Identificados os princípios que devem reger o obrar do agente probo, bem como as sanções passíveis de serem aplicadas ao mesmo em havendo subsunção de sua conduta ao padrão normativo dos arts. 9º, 10 e 11 da Lei 8.429/92, resta analisar os critérios que nortearão o órgão jurisdicional na aplicação de tais sanções. As lacunas da lei, aliadas a uma sistematização inadequada dos preceitos que regulam a matéria, tornam imperativa a fixação de diretrizes para a individualização da pena; a análise da possível discricionariedade do julgador em aplicar somente algumas dentre as sanções previstas nos incisos do art. 12 da Lei 8.429/92; e a identificação das sanções cabíveis em havendo simultânea subsunção do ato ao estatuído nos arts. 9º, 10 e 11, o que, em tese, importaria na aplicação de todas as sanções previstas nos incisos I, II e III do art. 12.

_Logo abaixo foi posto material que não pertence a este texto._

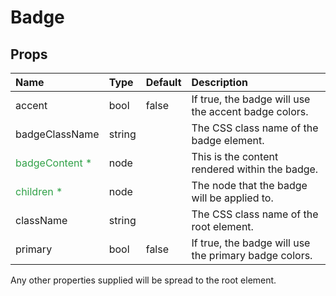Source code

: Badge
======



Props
-----

| Name | Type | Default | Description |
|:-----|:-----|:--------|:------------|
| accent | bool | false | If true, the badge will use the accent badge colors. |
| badgeClassName | string |  | The CSS class name of the badge element. |
| <span style="color: #31a148">badgeContent *</span> | node |  | This is the content rendered within the badge. |
| <span style="color: #31a148">children *</span> | node |  | The node that the badge will be applied to. |
| className | string |  | The CSS class name of the root element. |
| primary | bool | false | If true, the badge will use the primary badge colors. |

Any other properties supplied will be spread to the root element.
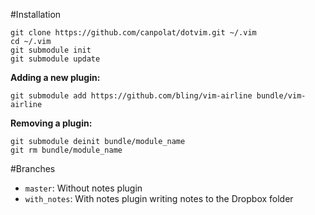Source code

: #Installation

    git clone https://github.com/canpolat/dotvim.git ~/.vim
    cd ~/.vim
    git submodule init
    git submodule update

**Adding a new plugin:**

    git submodule add https://github.com/bling/vim-airline bundle/vim-airline

**Removing a plugin:**

    git submodule deinit bundle/module_name
    git rm bundle/module_name

#Branches

* `master`: Without notes plugin
* `with_notes`: With notes plugin writing notes to the Dropbox folder
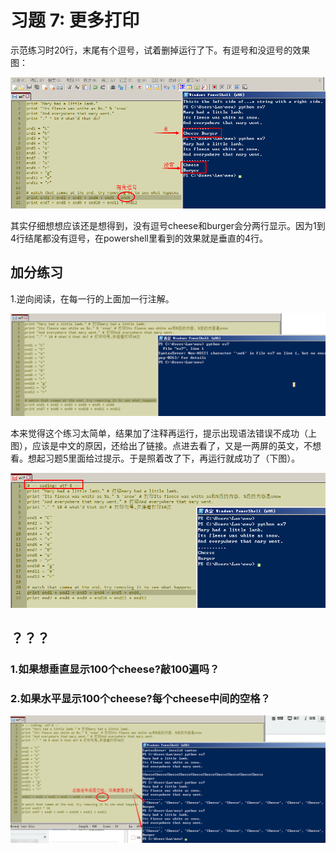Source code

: # 习题 7: 更多打印

示范练习时20行，末尾有个逗号，试着删掉运行了下。有逗号和没逗号的效果图：

![](ex71.png)

其实仔细想想应该还是想得到，没有逗号cheese和burger会分两行显示。因为1到4行结尾都没有逗号，在powershell里看到的效果就是垂直的4行。

## 加分练习
1.逆向阅读，在每一行的上面加一行注解。

![](ex72.png)

本来觉得这个练习太简单，结果加了注释再运行，提示出现语法错误不成功（上图），应该是中文的原因，还给出了链接。点进去看了，又是一两屏的英文，不想看。想起习题5里面给过提示。于是照着改了下，再运行就成功了（下图）。

![](ex73.png)

## ？？？
### 1.如果想垂直显示100个cheese?敲100遍吗？
### 2.如果水平显示100个cheese?每个cheese中间的空格？

![](ex75.png)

Na seara penal, nos períodos medieval e intermediário, um dos mais graves obstáculos para a consecução do ideal de justiça era o regime arbitrário das penas, as quais eram deixadas à livre decisão dos julgadores; ulteriormente, teve-se um sistema de penas rigorosamente fixas, o qual foi previsto no Código francês de 1791, não sendo permitido ao juiz qualquer discricionariedade em sua fixação [58]; hodiernamente, tem-se uma determinação relativa das penas, permitindo-se que sua gradação varie entre os limites máximo e mínimo, consoante a natureza e as circunstâncias da ação. Nesta linha, encontra-se o disposto no art. 5º, XLVI, da CR/88, segundo o qual "a lei regulará a individualização da pena..."; preceptivo este que erige-se como direito fundamental dos jurisdicionados e que, não obstante a natureza eminentemente cível das sanções cominadas aos atos de improbidade, deve servir de norte ao julgador, o que estará em sintonia com o art. 37, § 4º, da CR/88. Regulamentando o texto constitucional, tem-se o art. 59 do Código Penal, o qual estabelece os critérios a serem seguidos para fixação da pena, sendo também passível de utilização, feitas as adaptações necessárias, na delimitação das sanções a serem aplicadas aos atos de improbidade. Assim, para o estabelecimento da dosimetria das sanções é inafastável a valoração da personalidade do agente, de sua vida pregressa na administração pública, do grau de participação no ilícito e dos reflexos de seus atos na organização desta e na consecução de seu desiderato final, qual seja, o interesse público. Afora tais elementos, deverá o juízo valorar a extensão do dano causado e o proveito patrimonial obtido pelo agente, únicas diretrizes traçadas pela Lei de Improbidade (art. 12, parágrafo único).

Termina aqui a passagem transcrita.